'''

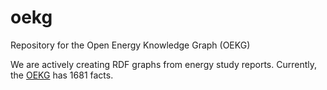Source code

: # oekg
Repository for the Open Energy Knowledge Graph (OEKG) 

We are actively creating RDF graphs from energy study reports. 
Currently, the [OEKG](https://github.com/OpenEnergyPlatform/oekg/blob/main/OEKG_in_Turtle/OEKG_With_Datasets.ttl) has 1681 facts. 

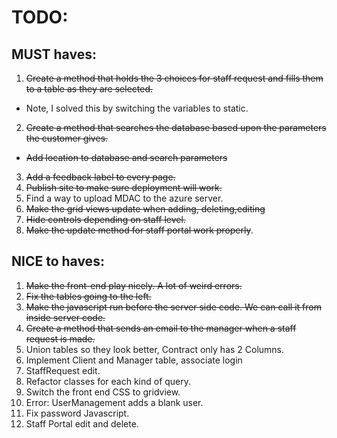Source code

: ﻿# TODO:
## MUST haves:
1. ~~Create a method that holds the 3 choices for staff request and fills them to a table as they are selected.~~
- Note, I solved this by switching the variables to static.
2. ~~Create a method that searches the database based upon the parameters the customer gives.~~
- ~~Add location to database and search parameters~~
3. ~~Add a feedback label to every page.~~
4. ~~Publish site to make sure deployment will work.~~
5. Find a way to upload MDAC to the azure server.
6. ~~Make the grid views update when adding, deleting,editing~~
7. ~~Hide controls depending on staff level.~~
8. ~~Make the update method for staff portal work properly~~.


## NICE to haves:
1. ~~Make the front-end play nicely. A lot of weird errors.~~
2. ~~Fix the tables going to the left.~~
3. ~~Make the javascript run before the server side code. We can call it from inside server code.~~
4. ~~Create a method that sends an email to the manager when a staff request is made.~~
5. Union tables so they look better, Contract only has 2 Columns.
6. Implement Client and Manager table, associate login
7. StaffRequest edit.
8. Refactor classes for each kind of query.
9. Switch the front end CSS to gridview.
10. Error: UserManagement adds a blank user.
11. Fix password Javascript.
12. Staff Portal edit and delete.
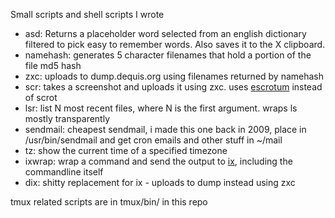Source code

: Small scripts and shell scripts I wrote

* asd: Returns a placeholder word selected from an english dictionary filtered to pick easy to remember words. Also saves it to the X clipboard.
* namehash: generates 5 character filenames that hold a portion of the file md5 hash
* zxc: uploads to dump.dequis.org using filenames returned by namehash
* scr: takes a screenshot and uploads it using zxc. uses [escrotum](https://github.com/Roger/escrotum) instead of scrot
* lsr: list N most recent files, where N is the first argument. wraps ls mostly transparently
* sendmail: cheapest sendmail, i made this one back in 2009, place in /usr/bin/sendmail and get cron emails and other stuff in ~/mail
* tz: show the current time of a specified timezone
* ixwrap: wrap a command and send the output to [ix](http://ix.io), including the commandline itself
* dix: shitty replacement for ix - uploads to dump instead using zxc

tmux related scripts are in tmux/bin/ in this repo
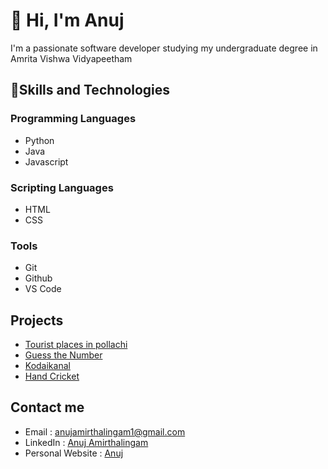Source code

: # 👋 Hi, I'm Anuj

I'm a passionate software developer studying my undergraduate degree in Amrita Vishwa Vidyapeetham

## 🚀Skills and Technologies

### Programming Languages
- Python
- Java
- Javascript

### Scripting Languages
- HTML
- CSS

### Tools
- Git
- Github
- VS Code


## Projects
- [Tourist places in pollachi](https://xers.in/UID/CBSCU4CSE23507/Personal%20Portfolio/projects/Pollachi%20tourism%20webpage/index.html)
- [Guess the Number](https://xers.in/UID/CBSCU4CSE23507/Personal%20Portfolio/projects/guess%20the%20number/index.html)
- [Kodaikanal](https://xers.in/UID/CBSCU4CSE23507/Personal%20Portfolio/projects/kodai/index.html)
- [Hand Cricket](https://xers.in/UID/CBSCU4CSE23507/Personal%20Portfolio/projects/hand%20cricket/index.html)

## Contact me
- Email : anujamirthalingam1@gmail.com
- LinkedIn : [Anuj Amirthalingam](https://www.linkedin.com/in/anuj-amirthalingam-8060bb291/)
- Personal Website : [Anuj](https://xers.in/UID/CBSCU4CSE23507/Personal%20Portfolio/main.html)
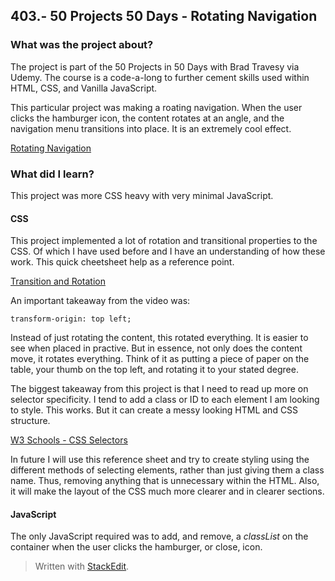 ## 403.- 50 Projects 50 Days - Rotating Navigation

### What was the project about?

The project is part of the 50 Projects in 50 Days with Brad Travesy via Udemy. The course is a code-a-long to further cement skills used within HTML, CSS, and Vanilla JavaScript.

This particular project was making a roating navigation. When the user clicks the hamburger icon, the content rotates at an angle, and the navigation menu transitions into place. It is an extremely cool effect.

[Rotating Navigation](https://totallysly.github.io/403.-50PROJECTS50DAYS--rotating-navigation/)

### What did I learn?

This project was more CSS heavy with very minimal JavaScript.

#### CSS

This project implemented a lot of rotation and transitional properties to the CSS. Of which I have used before and I have an understanding of how these work. This quick cheetsheet help as a reference point.

[Transition and Rotation](https://codesandbox.io/s/css-transform-rotate-translate-forked-rh2v9k?file=/style.css)

An important takeaway from the video was:

    transform-origin: top left;

Instead of just rotating the content, this rotated everything. It is easier to see when placed in practive. But in essence, not only does the content move, it rotates everything. Think of it as putting a piece of paper on the table, your thumb on the top left, and rotating it to your stated degree.

The biggest takeaway from this project is that I need to read up more on selector specificity. I tend to add a class or ID to each element I am looking to style. This works. But it can create a messy looking HTML and CSS structure.

[W3 Schools - CSS Selectors](https://www.w3schools.com/cssref/css_selectors.php)

In future I will use this reference sheet and try to create styling using the different methods of selecting elements, rather than just giving them a class name. Thus, removing anything that is unnecessary within the HTML. Also, it will make the layout of the CSS much more clearer and in clearer sections.

#### JavaScript

The only JavaScript required was to add, and remove, a _classList_ on the container when the user clicks the hamburger, or close, icon.

> Written with [StackEdit](https://stackedit.io/).
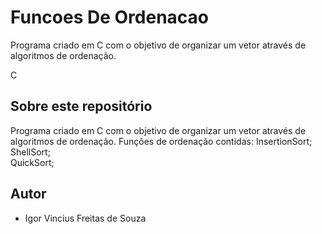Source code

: # Funcoes De Ordenacao
Programa criado em C com o objetivo de organizar um vetor através de algoritmos de ordenação.

C
## Sobre este repositório

Programa criado em C com o objetivo de organizar um vetor através de algoritmos de ordenação.
Funções de ordenação contidas:
InsertionSort;  
ShellSort;  
QuickSort;  

## Autor

* Igor Vincius Freitas de Souza



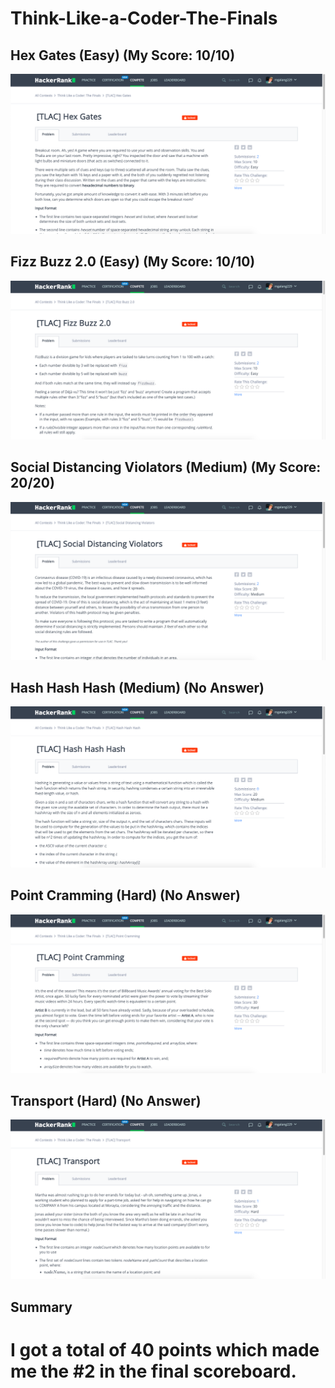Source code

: # Think-Like-a-Coder-The-Finals
## Hex Gates (Easy) (My Score: 10/10)
![](1-easy.png)
## Fizz Buzz 2.0 (Easy) (My Score: 10/10)
![](2-easy.png)
## Social Distancing Violators (Medium) (My Score: 20/20)
![](3-medium.png)
## Hash Hash Hash (Medium) (No Answer)
![](4-medium.png)
## Point Cramming (Hard) (No Answer)
![](5-hard.png)
## Transport (Hard) (No Answer)
![](6-hard.png)
## Summary
# I got a total of 40 points which made me the #2 in the final scoreboard.
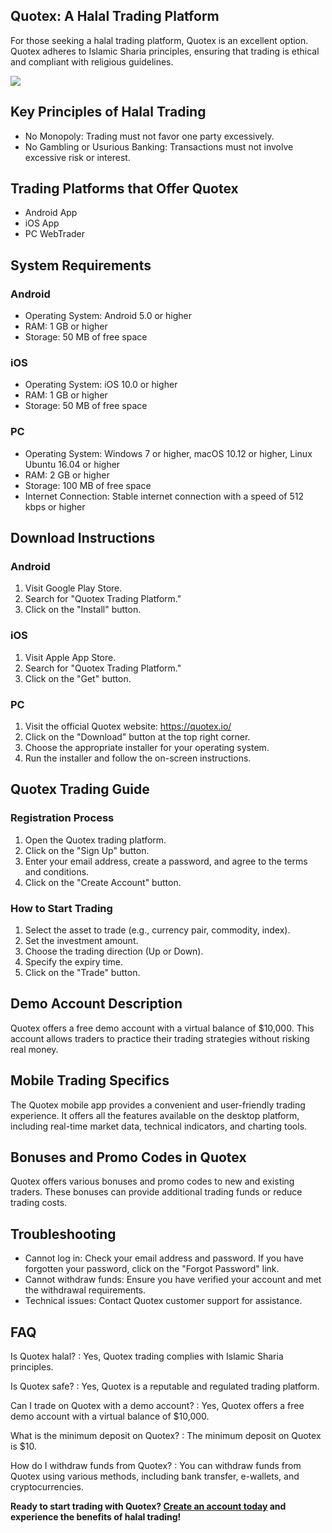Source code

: ## Quotex: A Halal Trading Platform

For those seeking a halal trading platform, Quotex is an excellent
option. Quotex adheres to Islamic Sharia principles, ensuring that
trading is ethical and compliant with religious guidelines.

[![](https://static.quotex.io/files/4_en/300_250.jpg)](https://traff.sbs/brokerqxlid)

## Key Principles of Halal Trading

-   No Monopoly: Trading must not favor one party excessively.
-   No Gambling or Usurious Banking: Transactions must not involve
    excessive risk or interest.

## Trading Platforms that Offer Quotex

-   Android App
-   iOS App
-   PC WebTrader

## System Requirements

### Android

-   Operating System: Android 5.0 or higher
-   RAM: 1 GB or higher
-   Storage: 50 MB of free space

### iOS

-   Operating System: iOS 10.0 or higher
-   RAM: 1 GB or higher
-   Storage: 50 MB of free space

### PC

-   Operating System: Windows 7 or higher, macOS 10.12 or higher, Linux
    Ubuntu 16.04 or higher
-   RAM: 2 GB or higher
-   Storage: 100 MB of free space
-   Internet Connection: Stable internet connection with a speed of 512
    kbps or higher

## Download Instructions

### Android

1.  Visit Google Play Store.
2.  Search for "Quotex Trading Platform."
3.  Click on the "Install" button.

### iOS

1.  Visit Apple App Store.
2.  Search for "Quotex Trading Platform."
3.  Click on the "Get" button.

### PC

1.  Visit the official Quotex website: https://quotex.io/
2.  Click on the "Download" button at the top right corner.
3.  Choose the appropriate installer for your operating system.
4.  Run the installer and follow the on-screen instructions.

## Quotex Trading Guide

### Registration Process

1.  Open the Quotex trading platform.
2.  Click on the "Sign Up" button.
3.  Enter your email address, create a password, and agree to the terms
    and conditions.
4.  Click on the "Create Account" button.

### How to Start Trading

1.  Select the asset to trade (e.g., currency pair, commodity, index).
2.  Set the investment amount.
3.  Choose the trading direction (Up or Down).
4.  Specify the expiry time.
5.  Click on the "Trade" button.

## Demo Account Description

Quotex offers a free demo account with a virtual balance of \$10,000.
This account allows traders to practice their trading strategies without
risking real money.

## Mobile Trading Specifics

The Quotex mobile app provides a convenient and user-friendly trading
experience. It offers all the features available on the desktop
platform, including real-time market data, technical indicators, and
charting tools.

## Bonuses and Promo Codes in Quotex

Quotex offers various bonuses and promo codes to new and existing
traders. These bonuses can provide additional trading funds or reduce
trading costs.

## Troubleshooting

-   Cannot log in: Check your email address and password. If you have
    forgotten your password, click on the "Forgot Password" link.
-   Cannot withdraw funds: Ensure you have verified your account and met
    the withdrawal requirements.
-   Technical issues: Contact Quotex customer support for assistance.

## FAQ

Is Quotex halal?
:   Yes, Quotex trading complies with Islamic Sharia principles.

Is Quotex safe?
:   Yes, Quotex is a reputable and regulated trading platform.

Can I trade on Quotex with a demo account?
:   Yes, Quotex offers a free demo account with a virtual balance of
    \$10,000.

What is the minimum deposit on Quotex?
:   The minimum deposit on Quotex is \$10.

How do I withdraw funds from Quotex?
:   You can withdraw funds from Quotex using various methods, including
    bank transfer, e-wallets, and cryptocurrencies.

**Ready to start trading with Quotex? [Create an account
today](\%22https://broker-qx.pro/sign-up/?lid=1102511\%22) and
experience the benefits of halal trading!**

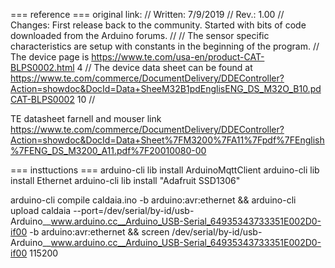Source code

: === reference ===
original link: 
// Written: 7/9/2019
// Rev.: 1.00
// Changes: First release back to the community. Started with bits of code downloaded from the Arduino forums.
//
// The sensor specific characteristics are setup with constants in the beginning of the program.
// The device page is https://www.te.com/usa-en/product-CAT-BLPS0002.html 4
// The device data sheet can be found at https://www.te.com/commerce/DocumentDelivery/DDEController?Action=showdoc&DocId=Data+SheeM32B1pdEnglisENG_DS_M32O_B10.pdCAT-BLPS0002 10
//

TE datasheet
farnell and mouser link
https://www.te.com/commerce/DocumentDelivery/DDEController?Action=showdoc&DocId=Data+Sheet%7FM3200%7FA11%7Fpdf%7FEnglish%7FENG_DS_M3200_A11.pdf%7F20010080-00



=== insttuctions ===
arduino-cli lib install ArduinoMqttClient
arduino-cli lib install Ethernet
arduino-cli lib install "Adafruit SSD1306"

arduino-cli compile caldaia.ino -b arduino:avr:ethernet && arduino-cli upload caldaia --port=/dev/serial/by-id/usb-Arduino__www.arduino.cc__Arduino_USB-Serial_64935343733351E002D0-if00 -b arduino:avr:ethernet && screen /dev/serial/by-id/usb-Arduino__www.arduino.cc__Arduino_USB-Serial_64935343733351E002D0-if00 115200
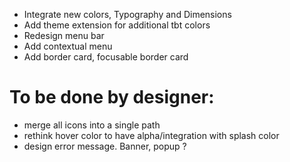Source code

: - Integrate new colors, Typography and Dimensions
- Add theme extension for additional tbt colors
- Redesign menu bar
- Add contextual menu
- Add border card, focusable border card

# To be done by designer:
- merge all icons into a single path
- rethink hover color to have alpha/integration with splash color
- design error message. Banner, popup ?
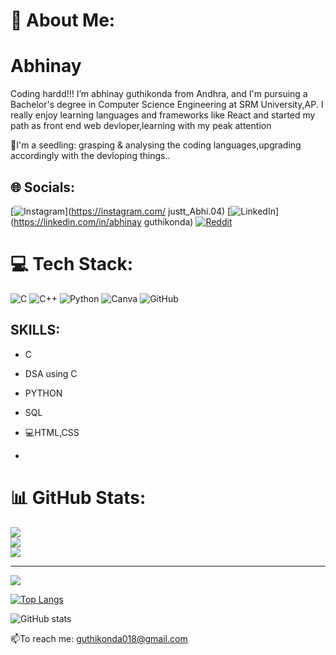 # 💫 About Me:

# Abhinay

Coding hardd!!!
I’m abhinay guthikonda from Andhra, and I'm pursuing a Bachelor's degree in Computer Science Engineering at SRM University,AP.
I really enjoy learning languages and frameworks like React and started my path as front end web devloper,learning with my peak attention

🌱I'm a seedling: grasping & analysing the coding languages,upgrading accordingly with the devloping things..


## 🌐 Socials:
[![Instagram](https://img.shields.io/badge/Instagram-%23E4405F.svg?logo=Instagram&logoColor=white)](https://instagram.com/ justt_Abhi.04) [![LinkedIn](https://img.shields.io/badge/LinkedIn-%230077B5.svg?logo=linkedin&logoColor=white)](https://linkedin.com/in/abhinay guthikonda) [![Reddit](https://img.shields.io/badge/Reddit-%23FF4500.svg?logo=Reddit&logoColor=white)](https://reddit.com/user/Mysterious_man04) 

# 💻 Tech Stack:
![C](https://img.shields.io/badge/c-%2300599C.svg?style=for-the-badge&logo=c&logoColor=white) ![C++](https://img.shields.io/badge/c++-%2300599C.svg?style=for-the-badge&logo=c%2B%2B&logoColor=white) ![Python](https://img.shields.io/badge/python-3670A0?style=for-the-badge&logo=python&logoColor=ffdd54) ![Canva](https://img.shields.io/badge/Canva-%2300C4CC.svg?style=for-the-badge&logo=Canva&logoColor=white) ![GitHub](https://img.shields.io/badge/github-%23121011.svg?style=for-the-badge&logo=github&logoColor=white)

## SKILLS:
* C
* DSA using C
* PYTHON
* SQL
* 💻HTML,CSS

* 
# 📊 GitHub Stats:
![](https://github-readme-stats.vercel.app/api?username=abhiguthikonda&theme=dark&hide_border=true&include_all_commits=true&count_private=true)<br/>
![](https://github-readme-streak-stats.herokuapp.com/?user=abhiguthikonda&theme=dark&hide_border=true)<br/>
![](https://github-readme-stats.vercel.app/api/top-langs/?username=abhiguthikonda&theme=dark&hide_border=true&include_all_commits=true&count_private=true&layout=compact)



---
[![](https://visitcount.itsvg.in/api?id=abhiguthikonda&icon=1&color=13)](https://visitcount.itsvg.in)

<!-- Proudly created with GPRM ( https://gprm.itsvg.in ) -->

















[![Top Langs](https://github-readme-stats.vercel.app/api/top-langs/?username=abhiguthikonda)](https://github.com/anuraghazra/github-readme-stats)

![GitHub stats](https://github-readme-stats.vercel.app/api?username=abhiguthikonda&show_icons=true)  

📫To reach me: guthikonda018@gmail.com
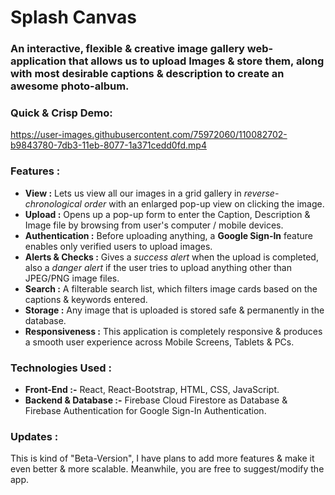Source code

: # Splash Canvas
### An interactive, flexible & creative image gallery web-application that allows us to upload Images & store them, along with most desirable captions & description to create an awesome photo-album.

### Quick & Crisp Demo:
https://user-images.githubusercontent.com/75972060/110082702-b9843780-7db3-11eb-8077-1a371cedd0fd.mp4

### Features :
* **View :** Lets us view all our images in a grid gallery in *reverse-chronological order* with an enlarged pop-up view on clicking the image.
* **Upload :** Opens up a pop-up form to enter the Caption, Description & Image file by browsing from user's computer / mobile devices. 
* **Authentication :** Before uploading anything, a **Google Sign-In** feature enables only verified users to upload images.
* **Alerts & Checks :** Gives a *success alert* when the upload is completed, also a *danger alert* if the user tries to upload anything other than JPEG/PNG image files.
* **Search :** A filterable search list, which filters image cards based on the captions & keywords entered.
* **Storage :** Any image that is uploaded is stored safe & permanently in the database.
* **Responsiveness :** This application is completely responsive & produces a smooth user experience across Mobile Screens, Tablets & PCs.
 
### Technologies Used :
* **Front-End :-** React, React-Bootstrap, HTML, CSS, JavaScript.
* **Backend & Database :-** Firebase Cloud Firestore as Database & Firebase Authentication for Google Sign-In Authentication.

### Updates : 
This is kind of "Beta-Version", I have plans to add more features & make it even better & more scalable. Meanwhile, you are free to suggest/modify the app.

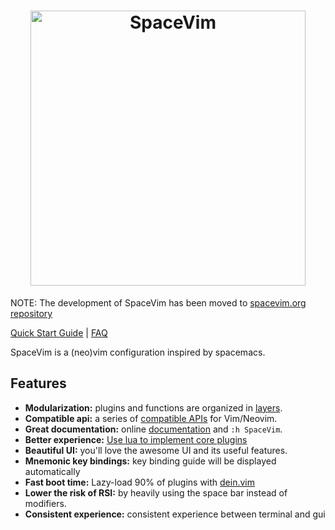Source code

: <h1 align="center">
<a href="https://spacevim.org">
  <img src="https://spacevim.org/logo.png" width="440" alt="SpaceVim"/>
  </a>
</h1>

NOTE: The development of SpaceVim has been moved to [spacevim.org repository](https://spacevim.org/git/repos/SpaceVim/) 

[Quick Start Guide](https://spacevim.org/quick-start-guide/) \|
[FAQ](https://spacevim.org/faq/)

SpaceVim is a (neo)vim configuration inspired by spacemacs.

## Features

- **Modularization:** plugins and functions are organized in [layers](https://spacevim.org/layers/).
- **Compatible api:** a series of [compatible APIs](https://spacevim.org/api/) for Vim/Neovim.
- **Great documentation:** online [documentation](https://spacevim.org/documentation/) and `:h SpaceVim`.
- **Better experience:** [Use lua to implement core plugins](https://spacevim.org/use-lua-to-reimplement-core-plugins/)
- **Beautiful UI:** you'll love the awesome UI and its useful features.
- **Mnemonic key bindings:** key binding guide will be displayed automatically
- **Fast boot time:** Lazy-load 90% of plugins with [dein.vim](https://github.com/Shougo/dein.vim)
- **Lower the risk of RSI:** by heavily using the space bar instead of modifiers.
- **Consistent experience:** consistent experience between terminal and gui

<!-- vim:set nowrap: -->
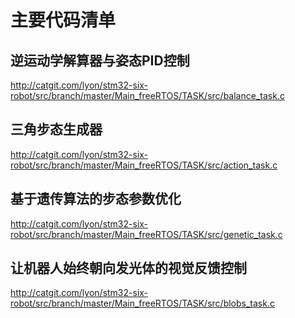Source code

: # 主要代码清单

## 逆运动学解算器与姿态PID控制
http://catgit.com/lyon/stm32-six-robot/src/branch/master/Main_freeRTOS/TASK/src/balance_task.c

## 三角步态生成器
http://catgit.com/lyon/stm32-six-robot/src/branch/master/Main_freeRTOS/TASK/src/action_task.c

## 基于遗传算法的步态参数优化
http://catgit.com/lyon/stm32-six-robot/src/branch/master/Main_freeRTOS/TASK/src/genetic_task.c

## 让机器人始终朝向发光体的视觉反馈控制
http://catgit.com/lyon/stm32-six-robot/src/branch/master/Main_freeRTOS/TASK/src/blobs_task.c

'''

The answer must consist of every line from the data that contains the word "plugins".

ANSWER SECTION
- **Modularization:** plugins and functions are organized in [layers](https://spacevim.org/layers/).
- **Better experience:** [Use lua to implement core plugins](https://spacevim.org/use-lua-to-reimplement-core-plugins/)
- **Fast boot time:** Lazy-load 90% of plugins with [dein.vim](https://github.com/Shougo/dein.vim)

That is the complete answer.